Leveraging personal connections to build sustainability

Aspiring Youth After-School Program, Houston and North Forest Independent School Districts, Houston, TX

This program began as a nonprofit in 1997 to help students enhance their reading, mathematics, computer and arts skills. During the program's first year, anticipated financial support from a foundation fell through, putting the entire program in jeopardy.

The Challenge: Procure Diverse, Reliable, Long-Term Funding Sources

The Process

In addition to quickly working on other grant proposals, the director increased his efforts to spread the word about the program's benefits for at-risk youth. A lawyer by training, he also targeted outreach efforts to the people he knew best - other lawyers.

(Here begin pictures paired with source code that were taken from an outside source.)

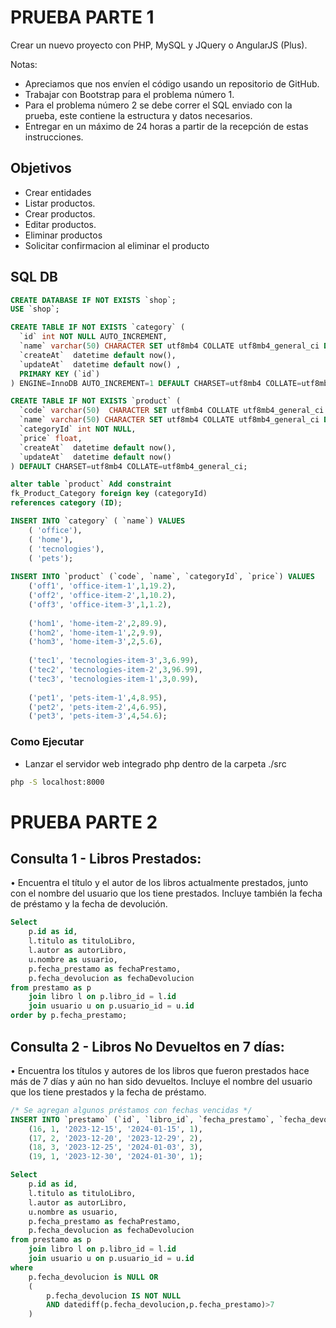 # PRUEBA PARTE 1
Crear un nuevo proyecto con PHP, MySQL y JQuery o AngularJS (Plus).

Notas:

- Apreciamos que nos envíen el código usando un repositorio de GitHub.
- Trabajar con Bootstrap para el problema número 1.
- Para el problema número 2 se debe correr el SQL enviado con la prueba, este contiene la estructura y datos necesarios.
- Entregar en un máximo de 24 horas a partir de la recepción de estas instrucciones.

## Objetivos
- Crear entidades
- Listar productos.
- Crear productos.
- Editar productos.
- Eliminar productos
- Solicitar confirmacion al eliminar el producto

## SQL DB
```sql
CREATE DATABASE IF NOT EXISTS `shop`;
USE `shop`;

CREATE TABLE IF NOT EXISTS `category` (
  `id` int NOT NULL AUTO_INCREMENT,
  `name` varchar(50) CHARACTER SET utf8mb4 COLLATE utf8mb4_general_ci DEFAULT NULL,
  `createAt`  datetime default now(),
  `updateAt`  datetime default now() ,
  PRIMARY KEY (`id`)
) ENGINE=InnoDB AUTO_INCREMENT=1 DEFAULT CHARSET=utf8mb4 COLLATE=utf8mb4_general_ci;

CREATE TABLE IF NOT EXISTS `product` (  
  `code` varchar(50)  CHARACTER SET utf8mb4 COLLATE utf8mb4_general_ci  primary key,
  `name` varchar(50) CHARACTER SET utf8mb4 COLLATE utf8mb4_general_ci DEFAULT NULL,
  `categoryId` int NOT NULL,
  `price` float,
  `createAt`  datetime default now(),
  `updateAt`  datetime default now()
) DEFAULT CHARSET=utf8mb4 COLLATE=utf8mb4_general_ci;

alter table `product` Add constraint 
fk_Product_Category foreign key (categoryId) 
references category (ID);

INSERT INTO `category` ( `name`) VALUES
	( 'office'),
	( 'home'),
	( 'tecnologies'),
	( 'pets');
    
INSERT INTO `product` (`code`, `name`, `categoryId`, `price`) VALUES
	('off1', 'office-item-1',1,19.2),
    ('off2', 'office-item-2',1,10.2),
    ('off3', 'office-item-3',1,1.2),
    
	('hom1', 'home-item-2',2,89.9),
    ('hom2', 'home-item-1',2,9.9),
    ('hom3', 'home-item-3',2,5.6),
    
	('tec1', 'tecnologies-item-3',3,6.99),
    ('tec2', 'tecnologies-item-2',3,96.99),
    ('tec3', 'tecnologies-item-1',3,0.99),
    
	('pet1', 'pets-item-1',4,8.95),
    ('pet2', 'pets-item-2',4,6.95),
    ('pet3', 'pets-item-3',4,54.6);

```

### Como Ejecutar
- Lanzar el servidor web integrado php dentro de la carpeta ./src
```bash
php -S localhost:8000
```


# PRUEBA PARTE 2

## Consulta 1 - Libros Prestados:
• Encuentra el título y el autor de los libros actualmente prestados, junto
con el nombre del usuario que los tiene prestados. Incluye también la
fecha de préstamo y la fecha de devolución.
``` sql
Select 
    p.id as id,
    l.titulo as tituloLibro,
    l.autor as autorLibro,
    u.nombre as usuario,
    p.fecha_prestamo as fechaPrestamo,
    p.fecha_devolucion as fechaDevolucion
from prestamo as p 
    join libro l on p.libro_id = l.id
    join usuario u on p.usuario_id = u.id
order by p.fecha_prestamo;
```
## Consulta 2 - Libros No Devueltos en 7 días:
• Encuentra los títulos y autores de los libros que fueron prestados hace
más de 7 días y aún no han sido devueltos. Incluye el nombre del
usuario que los tiene prestados y la fecha de préstamo.
```sql
/* Se agregan algunos préstamos con fechas vencidas */
INSERT INTO `prestamo` (`id`, `libro_id`, `fecha_prestamo`, `fecha_devolucion`, `usuario_id`) VALUES
	(16, 1, '2023-12-15', '2024-01-15', 1),
	(17, 2, '2023-12-20', '2023-12-29', 2),
	(18, 3, '2023-12-25', '2024-01-03', 3),
	(19, 1, '2023-12-30', '2024-01-30', 1);

Select 
    p.id as id,
    l.titulo as tituloLibro,
    l.autor as autorLibro,
    u.nombre as usuario,
    p.fecha_prestamo as fechaPrestamo,
    p.fecha_devolucion as fechaDevolucion
from prestamo as p 
    join libro l on p.libro_id = l.id
    join usuario u on p.usuario_id = u.id
where 
    p.fecha_devolucion is NULL OR
    (
        p.fecha_devolucion IS NOT NULL 
        AND datediff(p.fecha_devolucion,p.fecha_prestamo)>7
    )
```
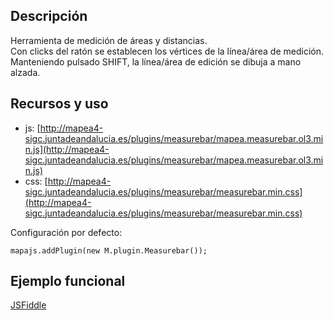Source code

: ## Descripción

Herramienta de medición de áreas y distancias.  
Con clicks del ratón se establecen los vértices de la línea/área de medición.  
Manteniendo pulsado SHIFT, la línea/área de edición se dibuja a mano alzada.

## Recursos y uso

- js: [http://mapea4-sigc.juntadeandalucia.es/plugins/measurebar/mapea.measurebar.ol3.min.js](http://mapea4-sigc.juntadeandalucia.es/plugins/measurebar/mapea.measurebar.ol3.min.js)
- css: [http://mapea4-sigc.juntadeandalucia.es/plugins/measurebar/measurebar.min.css](http://mapea4-sigc.juntadeandalucia.es/plugins/measurebar/measurebar.min.css)

Configuración por defecto:
```
mapajs.addPlugin(new M.plugin.Measurebar());
```

## Ejemplo funcional

[JSFiddle](http://jsfiddle.net/sigcJunta/7kht2bvk/)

He made a connection to the Young Lawyers Association (YLA) in Houston, and through his cultivation efforts, garnered monetary support and more. YLA volunteers serve as tutors, mentors and board members. The more YLA people became engaged, the more word continued to spread -and other businesses, individuals, and foundations learned about Aspiring Youth's work. This increased the buy-in and support of a larger community and yielded donations from businesses, individuals and foundations. Still, the program was only getting by year-to-year. With the help of YLA, Aspiring Youth hosted a gala dinner and silent auction that provided the additional funds to move it into real sustainability.

The Outcome

The director's willingness to put his reputation and support behind Aspiring Youth gave the program a large boost in expanding its contacts in the community. Now as program recognition continues to grow, so do the success and number of fundraising events. In addition to the gala, now in its 6th year, Aspiring Youth also hosts a tennis tournament and luncheons. The depth of community support has also resulted in more foundations being willing to fund this successful program.

By productively using personal connections, Aspiring Youth has successfully diversified its funding base, with 37 percent of its budget from foundations, 19 percent from businesses, 24 percent from school districts, 15 percent from individuals, 6 percent from in-kind donations, and $1,500 from the Young Lawyers Association (YLA), allowing it to serve 600 students at nine school-based sites.

Applying Aspiring Youth's Success at Your Program

  1. Take a fresh look at your assets and your connections. Inventory who you know in the community and who your advisory board members know, the parents of the participants your volunteers and others. Use the Building Sustainability worksheet to help guide this process.
  2. Based upon those connections, set up a mechanism to not only apply for funding but to ask for funding. If your program is school-based, you might be able to ask the school's parents' organization to provide some extra resources or tap a neighborhood business for an ongoing donation.
  3. If you do decide to host an event as way to bring in funds and spread the word about your program, remember that it takes energy and time to get an annual fundraiser off the ground, and you might not make much money at first. So start small, grow slowly and always keep event costs low.

About Aspiring Youth

Aspiring Youth is a 501(c)(3) nonprofit organization headquartered in Houston with nationwide programs for at-risk youth. Hired teachers and coaches spend time with the students each afternoon and community volunteers visit to provide tutoring and mentoring. The students study the core academic subjects and have instruction from Aspiring Youth´s SUCCESS Curriculum - enhancing reading, math, computer and art skills. They interact with positive role models, build their self-esteem, and develop mentoring relationships with volunteers.

The first Aspiring Youth After-School Program in Houston began at a city school in a very disadvantaged neighborhood. Now, the Aspiring Youth After-School Programs in Houston serve almost 600 students at nine school-based afterschool sites in the Houston and North Forest Independent School Districts. The Aspiring Youth program began in 1992, when Justice Eric Andell, then a Houston Juvenile Court Judge, and Mark Snell, then president of the Houston Young Lawyers Association, envisioned (on the back of a napkin at a banquet) an afterschool program for middle school youth during the "latch-key" hours. Judge Andell and Mark Snell asked John Meredith to organize a Houston Young Lawyers Association committee and turn their vision into a workable program.